PC gaming has long had a reputation for being more difficult to get into than consoles, due to the plethora of potential hardware combinations and the pitfalls of bargain-basement OEM systems. PC gamers are used to seeing minimum game specs that occasionally imply the marketing department lives in an alternate dimension, but the question of what the consumer experiences once they actually launch a title is almost never discussed.

Some games err on the side of settings that maintain a high frame rate at the expense of quality, while others pick presets that could choke a sperm whale. It's almost never clear how these values are calculated and the detection algorithms leave much to be desired. Back when DX10 was new, for example, games would often enable it automatically, even when DX9 was a much better option for a lower-end card.

NVIDIA wants to improve the end result of this process, without requiring gamers to spend time in configuration menus they don't understand. The company is launching the GeForce Experience closed beta today, and the early product is impressive.
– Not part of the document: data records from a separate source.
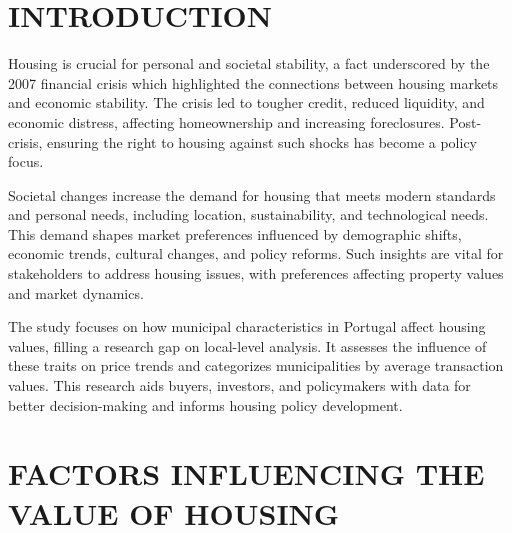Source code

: \documentclass{aip-cp}
\begin{document}
\section{INTRODUCTION}
Housing is crucial for personal and societal stability, a fact underscored by the 2007 financial crisis which highlighted the connections between housing markets and economic stability. The crisis led to tougher credit, reduced liquidity, and economic distress, affecting homeownership and increasing foreclosures. Post-crisis, ensuring the right to housing against such shocks has become a policy focus.

Societal changes increase the demand for housing that meets modern standards and personal needs, including location, sustainability, and technological needs. This demand shapes market preferences influenced by demographic shifts, economic trends, cultural changes, and policy reforms. Such insights are vital for stakeholders to address housing issues, with preferences affecting property values and market dynamics.

The study focuses on how municipal characteristics in Portugal affect housing values, filling a research gap on local-level analysis. It assesses the influence of these traits on price trends and categorizes municipalities by average transaction values. This research aids buyers, investors, and policymakers with data for better decision-making and informs housing policy development.

\section{\uppercase{Factors influencing the value of housing}}
\end{document}
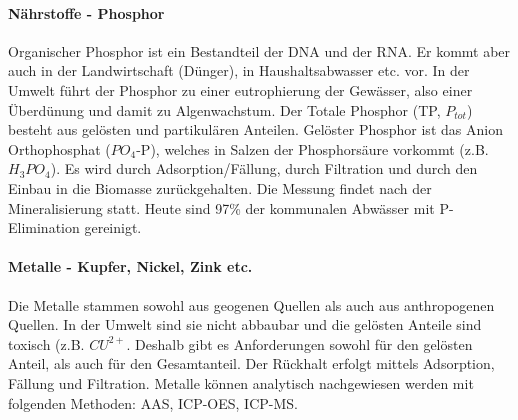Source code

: \documentclass[9pt, openright=false]{scrartcl}
\begin{document}
\paragraph{Nährstoffe - Phosphor} Organischer Phosphor ist ein Bestandteil der DNA und der RNA. Er kommt aber auch in der Landwirtschaft (Dünger), in Haushaltsabwasser etc. vor. In der Umwelt führt der Phosphor zu einer eutrophierung der Gewässer, also einer Überdünung und damit zu Algenwachstum. Der Totale Phosphor (TP, $P_{tot}$) besteht aus gelösten und partikulären Anteilen. Gelöster Phosphor ist das Anion Orthophosphat ($PO_4$-P), welches in Salzen der Phosphorsäure vorkommt (z.B. $H_3PO_4$). Es wird durch Adsorption/Fällung, durch Filtration und durch den Einbau in die Biomasse zurückgehalten. Die Messung findet nach der Mineralisierung statt. Heute sind 97\% der kommunalen Abwässer mit P-Elimination gereinigt. 
\paragraph{Metalle - Kupfer, Nickel, Zink etc.} Die Metalle stammen sowohl aus geogenen Quellen als auch aus anthropogenen Quellen. In der Umwelt sind sie nicht abbaubar und die gelösten Anteile sind toxisch (z.B. $CU^{2+}$. Deshalb gibt es Anforderungen sowohl für den gelösten Anteil, als auch für den Gesamtanteil. Der Rückhalt erfolgt mittels Adsorption, Fällung und Filtration. Metalle können analytisch nachgewiesen werden mit folgenden Methoden:  AAS,  ICP-OES, ICP-MS.
\end{document}
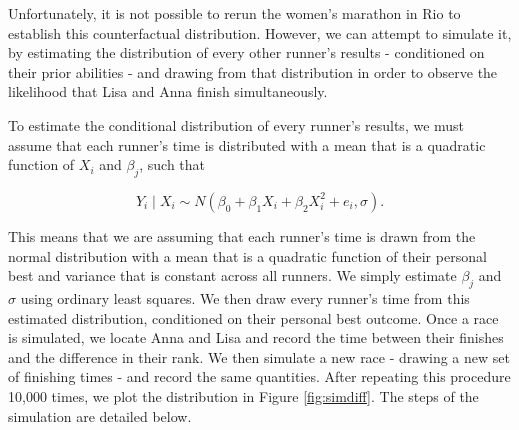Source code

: \documentclass[12pt,titlepage]{article}
\begin{document}
Unfortunately, it is not possible to rerun the women's marathon in Rio to establish this counterfactual distribution.  However, we can attempt to simulate it, by estimating the distribution of every other runner's results -  conditioned on their prior abilities - and drawing from that distribution in order to observe the likelihood that Lisa and Anna finish simultaneously.  

To estimate the conditional distribution of every runner's results, we must assume that each runner's time is distributed with a mean that is a quadratic function of $X_i$  and $\beta_j$, such that

$$Y_i \mid X_i \sim N(\beta_0 + \beta_1X_{i} + \beta_2X^2_{i}  + e_i, \sigma).$$

This means that we are assuming that each runner's time is drawn from the normal distribution with a mean that is a quadratic function of their personal best and variance that is constant across all runners.  We simply estimate $\beta_j$ and $\sigma$ using ordinary least squares.  We then draw every runner's time from this estimated distribution, conditioned on their personal best outcome.  Once a race is simulated, we locate Anna and Lisa and record the time between their finishes and the difference in their rank.  We then simulate a new race - drawing a new set of finishing times - and record the same quantities.  After repeating this procedure 10,000 times, we plot the distribution in Figure \ref{fig:simdiff}.  The steps of the simulation are detailed below.
\end{document}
Here's how it works: NVIDIA gathers an enormous amount of performance data from widely disparate sources. Reviewers often test brand-new games under a variety of scenarios. The company works with game developers to optimize both game engines and its own drivers before a title hits the market using a farm of systems with different configurations. Games are internally tested for driver compatibility, and customers provide feedback via public forums. The net result is a comprehensive database of how any given game will perform on a wide range of hardware.



The goal of the GeForce Experience application is to streamline optimization. Instead of depending on individual games to handle it, NVIDIA's own software will select the best settings for a given title depending on your system configuration. These settings aren't just picked by a superior algorithm; human testing is an integral part of the process.

The closed beta that goes live today is limited to 10,000 users and initially supports about 32 games. The current goal is to get user feedback; NVIDIA hasn't given a firm date for when it will launch the service, but early 2013 is likely. The GeForce Experience application will be capable of tracking driver updates, and functioning as a one-stop-shop for launching games on services like Steam and Origin.



Users will be able to control whether or not Optimized settings are applied on a game-by-game basis, the GeForce Experience app can be used to launch programs from different services, and power users, who prefer to tweak under the hood, still have the ability to do so.

Even as a devoted tweaker / modder, I'm glad to see this sort of project. Everyone has moments when they want to jump into a new game and play it without fussing with settings and adjustments. If the GeForce Experience application can make that easier, we're all in favor of it.